# [EXERCISE DETAILS]
A single number is the whole answer: the count of lines in these entries that hold "with".
AVAILABLE DATA below:
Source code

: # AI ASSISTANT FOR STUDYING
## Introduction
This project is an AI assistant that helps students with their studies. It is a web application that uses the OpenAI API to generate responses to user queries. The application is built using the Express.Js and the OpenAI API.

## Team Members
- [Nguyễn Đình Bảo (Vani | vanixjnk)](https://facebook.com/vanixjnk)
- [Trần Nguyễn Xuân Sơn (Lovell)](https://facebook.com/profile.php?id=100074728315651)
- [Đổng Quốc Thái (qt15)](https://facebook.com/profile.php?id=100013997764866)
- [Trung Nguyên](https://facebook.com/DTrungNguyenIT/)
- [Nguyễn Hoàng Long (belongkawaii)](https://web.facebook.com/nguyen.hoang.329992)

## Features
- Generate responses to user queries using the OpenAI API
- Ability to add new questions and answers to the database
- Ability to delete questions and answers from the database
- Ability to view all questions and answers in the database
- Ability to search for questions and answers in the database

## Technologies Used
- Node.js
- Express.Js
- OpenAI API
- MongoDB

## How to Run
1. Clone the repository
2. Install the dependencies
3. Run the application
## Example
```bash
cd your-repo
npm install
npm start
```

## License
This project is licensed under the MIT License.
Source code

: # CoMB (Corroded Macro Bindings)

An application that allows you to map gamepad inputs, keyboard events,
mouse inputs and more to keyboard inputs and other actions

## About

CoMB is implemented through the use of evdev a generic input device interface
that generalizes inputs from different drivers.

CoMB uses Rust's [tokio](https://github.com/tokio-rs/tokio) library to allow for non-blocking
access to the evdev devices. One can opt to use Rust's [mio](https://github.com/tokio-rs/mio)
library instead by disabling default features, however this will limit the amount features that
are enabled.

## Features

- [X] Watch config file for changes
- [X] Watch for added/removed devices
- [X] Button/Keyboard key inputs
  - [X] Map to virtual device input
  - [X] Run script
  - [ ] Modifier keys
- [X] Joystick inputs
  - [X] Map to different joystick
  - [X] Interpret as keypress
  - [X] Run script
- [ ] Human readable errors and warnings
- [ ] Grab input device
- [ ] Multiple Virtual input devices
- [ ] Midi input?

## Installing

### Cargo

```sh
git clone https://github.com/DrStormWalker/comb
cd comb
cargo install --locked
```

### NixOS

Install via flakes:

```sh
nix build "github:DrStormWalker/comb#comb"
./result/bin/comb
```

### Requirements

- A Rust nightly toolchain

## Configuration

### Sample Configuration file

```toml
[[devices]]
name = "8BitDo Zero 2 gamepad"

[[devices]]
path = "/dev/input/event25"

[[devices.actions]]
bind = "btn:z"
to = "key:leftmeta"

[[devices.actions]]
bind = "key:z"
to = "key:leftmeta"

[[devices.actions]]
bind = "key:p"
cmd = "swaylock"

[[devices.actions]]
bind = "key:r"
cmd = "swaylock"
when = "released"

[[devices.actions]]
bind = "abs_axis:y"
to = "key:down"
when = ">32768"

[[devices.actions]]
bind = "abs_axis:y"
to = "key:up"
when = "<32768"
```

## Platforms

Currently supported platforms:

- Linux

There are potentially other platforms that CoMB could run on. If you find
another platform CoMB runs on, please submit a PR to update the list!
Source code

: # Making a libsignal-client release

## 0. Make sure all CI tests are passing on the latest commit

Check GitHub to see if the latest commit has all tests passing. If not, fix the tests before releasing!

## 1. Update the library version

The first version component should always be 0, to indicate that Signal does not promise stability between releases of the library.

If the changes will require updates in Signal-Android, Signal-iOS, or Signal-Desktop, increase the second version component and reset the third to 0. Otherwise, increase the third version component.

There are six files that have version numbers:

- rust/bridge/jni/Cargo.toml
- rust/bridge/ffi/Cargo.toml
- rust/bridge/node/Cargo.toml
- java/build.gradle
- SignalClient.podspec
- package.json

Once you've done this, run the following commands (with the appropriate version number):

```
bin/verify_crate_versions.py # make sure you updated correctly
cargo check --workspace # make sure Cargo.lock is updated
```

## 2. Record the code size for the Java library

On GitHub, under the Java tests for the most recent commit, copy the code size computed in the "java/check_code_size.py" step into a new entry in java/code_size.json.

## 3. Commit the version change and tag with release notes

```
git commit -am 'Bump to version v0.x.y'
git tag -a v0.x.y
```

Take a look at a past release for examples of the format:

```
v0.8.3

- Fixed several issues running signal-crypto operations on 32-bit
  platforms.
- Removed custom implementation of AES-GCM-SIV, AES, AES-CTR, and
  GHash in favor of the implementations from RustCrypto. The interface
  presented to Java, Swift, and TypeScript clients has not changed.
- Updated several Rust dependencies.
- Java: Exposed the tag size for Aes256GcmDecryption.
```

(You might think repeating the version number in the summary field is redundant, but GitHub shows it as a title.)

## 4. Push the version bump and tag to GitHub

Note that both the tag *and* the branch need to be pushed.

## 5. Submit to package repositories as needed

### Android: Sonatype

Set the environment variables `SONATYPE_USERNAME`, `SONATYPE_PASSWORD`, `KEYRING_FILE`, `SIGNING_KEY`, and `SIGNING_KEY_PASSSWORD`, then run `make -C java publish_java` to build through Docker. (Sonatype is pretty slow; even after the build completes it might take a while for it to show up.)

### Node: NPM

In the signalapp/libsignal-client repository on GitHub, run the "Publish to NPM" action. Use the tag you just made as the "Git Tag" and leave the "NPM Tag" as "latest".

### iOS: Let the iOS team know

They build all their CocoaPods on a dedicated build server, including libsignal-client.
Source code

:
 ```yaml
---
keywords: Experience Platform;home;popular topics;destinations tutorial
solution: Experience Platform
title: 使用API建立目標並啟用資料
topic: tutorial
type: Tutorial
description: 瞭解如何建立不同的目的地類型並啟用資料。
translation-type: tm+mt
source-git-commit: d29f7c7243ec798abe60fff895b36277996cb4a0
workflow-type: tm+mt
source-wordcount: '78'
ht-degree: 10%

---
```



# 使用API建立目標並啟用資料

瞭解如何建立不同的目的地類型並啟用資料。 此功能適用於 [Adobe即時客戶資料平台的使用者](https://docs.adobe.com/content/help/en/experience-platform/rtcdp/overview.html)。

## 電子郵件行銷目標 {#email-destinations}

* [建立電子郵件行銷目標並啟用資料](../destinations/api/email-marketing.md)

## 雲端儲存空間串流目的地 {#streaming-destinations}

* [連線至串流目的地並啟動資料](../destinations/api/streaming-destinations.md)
End of AVAILABLE DATA.
# [ANSWER TO THIS PROBLEM]
3